- PROBLEM STATEMENT: In full and without alteration, print the entries.

[Saved entries]
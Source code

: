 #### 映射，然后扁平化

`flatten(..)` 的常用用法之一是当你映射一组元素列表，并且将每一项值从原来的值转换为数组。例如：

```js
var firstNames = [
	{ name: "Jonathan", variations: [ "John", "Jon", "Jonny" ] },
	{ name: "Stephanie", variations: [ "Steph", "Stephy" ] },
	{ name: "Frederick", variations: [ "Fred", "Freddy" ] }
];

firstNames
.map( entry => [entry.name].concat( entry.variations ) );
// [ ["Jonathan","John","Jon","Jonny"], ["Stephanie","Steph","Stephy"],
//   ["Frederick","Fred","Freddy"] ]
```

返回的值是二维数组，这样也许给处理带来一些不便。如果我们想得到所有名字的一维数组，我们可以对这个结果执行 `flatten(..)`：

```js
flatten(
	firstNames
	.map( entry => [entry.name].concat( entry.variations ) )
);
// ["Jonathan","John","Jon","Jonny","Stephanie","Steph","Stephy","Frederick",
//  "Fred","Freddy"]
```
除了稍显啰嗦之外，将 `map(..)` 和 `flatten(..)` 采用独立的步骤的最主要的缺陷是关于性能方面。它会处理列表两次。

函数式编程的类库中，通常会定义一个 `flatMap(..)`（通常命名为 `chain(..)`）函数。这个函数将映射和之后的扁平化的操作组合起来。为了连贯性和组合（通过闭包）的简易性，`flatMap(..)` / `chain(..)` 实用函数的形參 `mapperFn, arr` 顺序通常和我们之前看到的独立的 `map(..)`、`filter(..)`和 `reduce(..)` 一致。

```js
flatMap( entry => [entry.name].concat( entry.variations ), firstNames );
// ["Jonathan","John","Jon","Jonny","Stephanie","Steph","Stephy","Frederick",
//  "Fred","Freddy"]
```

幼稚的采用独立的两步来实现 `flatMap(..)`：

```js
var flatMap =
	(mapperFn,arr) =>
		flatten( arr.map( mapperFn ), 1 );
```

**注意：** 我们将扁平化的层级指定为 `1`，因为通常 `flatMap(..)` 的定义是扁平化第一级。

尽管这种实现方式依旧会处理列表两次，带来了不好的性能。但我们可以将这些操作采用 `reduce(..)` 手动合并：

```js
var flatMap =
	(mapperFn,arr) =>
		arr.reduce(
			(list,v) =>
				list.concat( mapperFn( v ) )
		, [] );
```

- ANSWER TO THIS TASK:
Source code

: #### 映射，然后扁平化

`flatten(..)` 的常用用法之一是当你映射一组元素列表，并且将每一项值从原来的值转换为数组。例如：

```js
var firstNames = [
	{ name: "Jonathan", variations: [ "John", "Jon", "Jonny" ] },
	{ name: "Stephanie", variations: [ "Steph", "Stephy" ] },
	{ name: "Frederick", variations: [ "Fred", "Freddy" ] }
];

firstNames
.map( entry => [entry.name].concat( entry.variations ) );
// [ ["Jonathan","John","Jon","Jonny"], ["Stephanie","Steph","Stephy"],
//   ["Frederick","Fred","Freddy"] ]
```

返回的值是二维数组，这样也许给处理带来一些不便。如果我们想得到所有名字的一维数组，我们可以对这个结果执行 `flatten(..)`：

```js
flatten(
	firstNames
	.map( entry => [entry.name].concat( entry.variations ) )
);
// ["Jonathan","John","Jon","Jonny","Stephanie","Steph","Stephy","Frederick",
//  "Fred","Freddy"]
```
除了稍显啰嗦之外，将 `map(..)` 和 `flatten(..)` 采用独立的步骤的最主要的缺陷是关于性能方面。它会处理列表两次。

函数式编程的类库中，通常会定义一个 `flatMap(..)`（通常命名为 `chain(..)`）函数。这个函数将映射和之后的扁平化的操作组合起来。为了连贯性和组合（通过闭包）的简易性，`flatMap(..)` / `chain(..)` 实用函数的形參 `mapperFn, arr` 顺序通常和我们之前看到的独立的 `map(..)`、`filter(..)`和 `reduce(..)` 一致。

```js
flatMap( entry => [entry.name].concat( entry.variations ), firstNames );
// ["Jonathan","John","Jon","Jonny","Stephanie","Steph","Stephy","Frederick",
//  "Fred","Freddy"]
```

幼稚的采用独立的两步来实现 `flatMap(..)`：

```js
var flatMap =
	(mapperFn,arr) =>
		flatten( arr.map( mapperFn ), 1 );
```

**注意：** 我们将扁平化的层级指定为 `1`，因为通常 `flatMap(..)` 的定义是扁平化第一级。

尽管这种实现方式依旧会处理列表两次，带来了不好的性能。但我们可以将这些操作采用 `reduce(..)` 手动合并：

```js
var flatMap =
	(mapperFn,arr) =>
		arr.reduce(
			(list,v) =>
				list.concat( mapperFn( v ) )
		, [] );
```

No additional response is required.